• **TASK STATEMENT**:
Here is a block of records. Copy every line in it that includes "Components".

══ INPUT ══

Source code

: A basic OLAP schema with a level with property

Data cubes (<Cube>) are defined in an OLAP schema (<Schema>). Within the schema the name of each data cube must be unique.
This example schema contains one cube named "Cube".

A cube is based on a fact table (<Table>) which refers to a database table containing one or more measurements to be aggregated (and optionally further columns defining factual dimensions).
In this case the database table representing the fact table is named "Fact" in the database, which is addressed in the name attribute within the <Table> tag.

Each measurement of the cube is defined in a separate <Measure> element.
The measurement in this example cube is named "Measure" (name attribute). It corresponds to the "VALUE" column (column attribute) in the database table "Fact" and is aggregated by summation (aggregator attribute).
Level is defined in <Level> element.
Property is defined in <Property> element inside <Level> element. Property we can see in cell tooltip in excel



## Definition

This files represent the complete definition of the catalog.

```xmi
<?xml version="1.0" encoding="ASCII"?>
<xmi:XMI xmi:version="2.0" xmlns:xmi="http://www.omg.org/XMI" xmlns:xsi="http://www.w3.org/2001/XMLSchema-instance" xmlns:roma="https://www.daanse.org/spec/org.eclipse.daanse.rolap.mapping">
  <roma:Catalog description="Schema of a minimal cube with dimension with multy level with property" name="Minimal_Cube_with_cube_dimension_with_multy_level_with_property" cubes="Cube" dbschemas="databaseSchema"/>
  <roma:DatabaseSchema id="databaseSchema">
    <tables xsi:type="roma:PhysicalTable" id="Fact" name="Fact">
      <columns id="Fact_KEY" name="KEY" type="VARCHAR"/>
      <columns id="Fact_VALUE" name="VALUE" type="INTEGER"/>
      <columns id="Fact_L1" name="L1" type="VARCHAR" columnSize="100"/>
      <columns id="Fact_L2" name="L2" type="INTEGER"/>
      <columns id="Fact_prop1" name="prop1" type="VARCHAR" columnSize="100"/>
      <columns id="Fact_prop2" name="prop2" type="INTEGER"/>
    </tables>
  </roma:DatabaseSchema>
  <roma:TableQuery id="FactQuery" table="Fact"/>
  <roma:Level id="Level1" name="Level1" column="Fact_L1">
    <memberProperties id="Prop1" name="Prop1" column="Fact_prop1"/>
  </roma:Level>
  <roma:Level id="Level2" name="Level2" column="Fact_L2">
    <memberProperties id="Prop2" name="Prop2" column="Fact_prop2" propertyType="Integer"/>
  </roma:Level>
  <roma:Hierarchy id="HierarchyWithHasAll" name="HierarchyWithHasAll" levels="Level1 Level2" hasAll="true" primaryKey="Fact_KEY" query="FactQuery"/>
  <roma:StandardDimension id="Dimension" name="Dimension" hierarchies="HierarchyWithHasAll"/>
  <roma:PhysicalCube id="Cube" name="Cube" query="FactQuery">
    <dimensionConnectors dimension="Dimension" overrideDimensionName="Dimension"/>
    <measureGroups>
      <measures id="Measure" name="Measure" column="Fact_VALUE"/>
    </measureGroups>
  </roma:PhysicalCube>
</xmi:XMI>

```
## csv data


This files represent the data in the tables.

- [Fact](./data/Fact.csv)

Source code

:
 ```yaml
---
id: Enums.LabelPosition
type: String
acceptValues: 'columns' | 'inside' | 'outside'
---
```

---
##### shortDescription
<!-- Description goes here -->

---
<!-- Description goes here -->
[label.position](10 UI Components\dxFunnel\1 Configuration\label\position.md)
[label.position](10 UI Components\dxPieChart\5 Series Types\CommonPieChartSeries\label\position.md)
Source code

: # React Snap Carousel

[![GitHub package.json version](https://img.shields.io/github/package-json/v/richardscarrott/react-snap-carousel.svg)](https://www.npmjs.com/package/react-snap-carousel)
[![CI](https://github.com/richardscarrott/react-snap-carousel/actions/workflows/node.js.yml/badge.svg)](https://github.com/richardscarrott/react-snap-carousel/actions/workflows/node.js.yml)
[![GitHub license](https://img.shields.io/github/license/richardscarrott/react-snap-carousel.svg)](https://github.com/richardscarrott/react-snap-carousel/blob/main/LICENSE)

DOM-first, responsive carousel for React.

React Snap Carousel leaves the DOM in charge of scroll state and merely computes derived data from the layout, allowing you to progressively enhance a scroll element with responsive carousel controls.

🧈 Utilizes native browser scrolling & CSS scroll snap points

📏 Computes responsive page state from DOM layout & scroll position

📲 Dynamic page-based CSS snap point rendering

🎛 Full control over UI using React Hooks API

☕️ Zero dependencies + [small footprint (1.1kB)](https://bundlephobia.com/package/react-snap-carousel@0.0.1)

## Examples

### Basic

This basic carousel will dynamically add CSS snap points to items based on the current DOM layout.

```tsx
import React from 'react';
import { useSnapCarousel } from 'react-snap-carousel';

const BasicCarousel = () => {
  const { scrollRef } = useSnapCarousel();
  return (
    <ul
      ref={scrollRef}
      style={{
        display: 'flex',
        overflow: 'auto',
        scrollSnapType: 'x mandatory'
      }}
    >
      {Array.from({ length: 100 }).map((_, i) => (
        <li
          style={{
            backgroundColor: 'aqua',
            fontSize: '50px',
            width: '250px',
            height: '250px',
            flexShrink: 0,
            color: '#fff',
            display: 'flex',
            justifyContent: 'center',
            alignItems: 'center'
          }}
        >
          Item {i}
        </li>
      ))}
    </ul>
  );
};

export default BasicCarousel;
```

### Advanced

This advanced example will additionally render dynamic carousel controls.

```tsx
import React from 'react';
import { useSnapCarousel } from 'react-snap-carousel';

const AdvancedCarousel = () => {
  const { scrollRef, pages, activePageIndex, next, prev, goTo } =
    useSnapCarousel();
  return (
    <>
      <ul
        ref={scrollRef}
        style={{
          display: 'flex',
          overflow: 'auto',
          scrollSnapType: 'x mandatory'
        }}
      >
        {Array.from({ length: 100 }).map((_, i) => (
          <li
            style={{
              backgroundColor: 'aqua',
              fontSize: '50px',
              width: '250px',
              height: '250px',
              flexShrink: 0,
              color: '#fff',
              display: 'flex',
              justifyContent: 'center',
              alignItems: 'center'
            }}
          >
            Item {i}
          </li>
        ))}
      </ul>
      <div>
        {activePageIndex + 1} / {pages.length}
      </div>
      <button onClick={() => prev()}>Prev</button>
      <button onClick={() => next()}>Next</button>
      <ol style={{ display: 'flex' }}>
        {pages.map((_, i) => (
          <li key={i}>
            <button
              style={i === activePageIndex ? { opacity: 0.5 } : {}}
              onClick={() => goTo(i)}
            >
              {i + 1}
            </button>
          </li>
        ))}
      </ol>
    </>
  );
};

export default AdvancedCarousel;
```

═══
══ INPUT ══

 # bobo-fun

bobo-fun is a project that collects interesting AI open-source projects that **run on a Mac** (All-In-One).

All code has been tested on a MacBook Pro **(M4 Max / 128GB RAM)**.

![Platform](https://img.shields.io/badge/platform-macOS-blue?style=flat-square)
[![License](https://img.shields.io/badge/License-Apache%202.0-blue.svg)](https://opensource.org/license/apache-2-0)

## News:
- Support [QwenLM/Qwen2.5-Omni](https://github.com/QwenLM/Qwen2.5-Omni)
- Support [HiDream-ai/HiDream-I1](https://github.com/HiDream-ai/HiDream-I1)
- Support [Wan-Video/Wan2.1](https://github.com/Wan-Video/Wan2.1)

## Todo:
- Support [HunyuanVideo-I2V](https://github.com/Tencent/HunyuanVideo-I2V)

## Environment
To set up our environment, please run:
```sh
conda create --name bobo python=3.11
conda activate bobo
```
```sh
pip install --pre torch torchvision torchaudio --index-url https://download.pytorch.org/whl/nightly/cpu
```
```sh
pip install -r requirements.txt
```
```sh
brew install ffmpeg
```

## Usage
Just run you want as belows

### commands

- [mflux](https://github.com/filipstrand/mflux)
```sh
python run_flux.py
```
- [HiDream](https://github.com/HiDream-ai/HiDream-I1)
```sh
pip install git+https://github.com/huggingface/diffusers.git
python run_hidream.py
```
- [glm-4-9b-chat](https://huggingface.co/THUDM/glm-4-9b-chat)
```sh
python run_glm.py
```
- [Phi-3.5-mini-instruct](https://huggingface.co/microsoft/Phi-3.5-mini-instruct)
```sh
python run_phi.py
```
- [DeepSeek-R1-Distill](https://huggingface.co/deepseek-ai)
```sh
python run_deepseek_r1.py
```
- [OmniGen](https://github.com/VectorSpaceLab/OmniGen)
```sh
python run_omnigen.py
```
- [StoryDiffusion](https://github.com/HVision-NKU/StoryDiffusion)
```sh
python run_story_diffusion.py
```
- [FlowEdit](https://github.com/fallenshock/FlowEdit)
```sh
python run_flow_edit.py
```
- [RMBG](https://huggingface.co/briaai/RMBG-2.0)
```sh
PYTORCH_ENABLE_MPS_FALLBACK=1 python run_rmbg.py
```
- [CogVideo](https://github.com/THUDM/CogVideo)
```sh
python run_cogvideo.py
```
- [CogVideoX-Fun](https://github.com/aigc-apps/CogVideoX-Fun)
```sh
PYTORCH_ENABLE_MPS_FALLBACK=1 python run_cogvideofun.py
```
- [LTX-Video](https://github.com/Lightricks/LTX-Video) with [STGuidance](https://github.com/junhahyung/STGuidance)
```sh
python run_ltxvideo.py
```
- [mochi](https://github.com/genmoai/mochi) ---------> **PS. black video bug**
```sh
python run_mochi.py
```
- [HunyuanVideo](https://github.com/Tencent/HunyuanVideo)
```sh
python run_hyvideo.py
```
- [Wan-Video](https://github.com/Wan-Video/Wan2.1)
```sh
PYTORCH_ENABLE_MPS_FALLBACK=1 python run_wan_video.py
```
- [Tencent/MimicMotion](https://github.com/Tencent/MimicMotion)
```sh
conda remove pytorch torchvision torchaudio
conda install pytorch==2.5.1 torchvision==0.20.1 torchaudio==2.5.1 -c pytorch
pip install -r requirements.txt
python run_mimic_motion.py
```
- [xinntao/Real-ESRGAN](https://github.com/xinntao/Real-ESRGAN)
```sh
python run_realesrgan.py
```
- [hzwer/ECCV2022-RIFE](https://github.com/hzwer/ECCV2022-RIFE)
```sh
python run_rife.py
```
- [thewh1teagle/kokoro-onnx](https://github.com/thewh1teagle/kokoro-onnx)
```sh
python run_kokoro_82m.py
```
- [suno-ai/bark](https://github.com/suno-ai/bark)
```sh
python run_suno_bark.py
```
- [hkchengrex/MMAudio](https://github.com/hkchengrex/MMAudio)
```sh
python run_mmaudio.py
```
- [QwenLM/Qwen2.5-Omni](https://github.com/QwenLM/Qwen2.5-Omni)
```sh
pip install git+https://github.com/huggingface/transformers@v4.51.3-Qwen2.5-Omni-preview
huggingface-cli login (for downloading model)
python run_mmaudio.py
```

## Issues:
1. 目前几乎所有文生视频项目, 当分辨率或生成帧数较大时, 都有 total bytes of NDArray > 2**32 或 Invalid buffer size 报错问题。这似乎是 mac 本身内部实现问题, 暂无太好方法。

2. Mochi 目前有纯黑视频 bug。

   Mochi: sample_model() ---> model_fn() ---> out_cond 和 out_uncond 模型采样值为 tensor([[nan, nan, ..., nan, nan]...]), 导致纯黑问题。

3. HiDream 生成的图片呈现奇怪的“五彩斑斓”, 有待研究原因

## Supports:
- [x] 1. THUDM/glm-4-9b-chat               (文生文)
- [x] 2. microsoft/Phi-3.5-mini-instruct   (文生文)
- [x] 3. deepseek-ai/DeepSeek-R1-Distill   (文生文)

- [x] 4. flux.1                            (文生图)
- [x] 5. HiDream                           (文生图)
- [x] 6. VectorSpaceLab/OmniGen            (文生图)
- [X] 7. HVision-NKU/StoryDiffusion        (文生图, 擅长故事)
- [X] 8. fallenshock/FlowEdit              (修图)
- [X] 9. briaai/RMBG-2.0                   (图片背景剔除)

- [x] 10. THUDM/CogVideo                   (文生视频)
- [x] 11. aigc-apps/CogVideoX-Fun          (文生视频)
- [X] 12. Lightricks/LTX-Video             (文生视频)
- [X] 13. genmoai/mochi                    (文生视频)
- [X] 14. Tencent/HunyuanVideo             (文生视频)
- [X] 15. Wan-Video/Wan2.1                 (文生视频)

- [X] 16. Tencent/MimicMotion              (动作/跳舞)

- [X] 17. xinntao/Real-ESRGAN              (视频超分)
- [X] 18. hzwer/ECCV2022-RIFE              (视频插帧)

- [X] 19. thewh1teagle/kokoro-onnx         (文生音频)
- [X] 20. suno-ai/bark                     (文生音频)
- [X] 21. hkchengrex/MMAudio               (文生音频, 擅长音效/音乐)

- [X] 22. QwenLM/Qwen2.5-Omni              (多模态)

═══

• **RESULT OF THIS TASK**:
[label.position](10 UI Components\dxFunnel\1 Configuration\label\position.md)
[label.position](10 UI Components\dxPieChart\5 Series Types\CommonPieChartSeries\label\position.md)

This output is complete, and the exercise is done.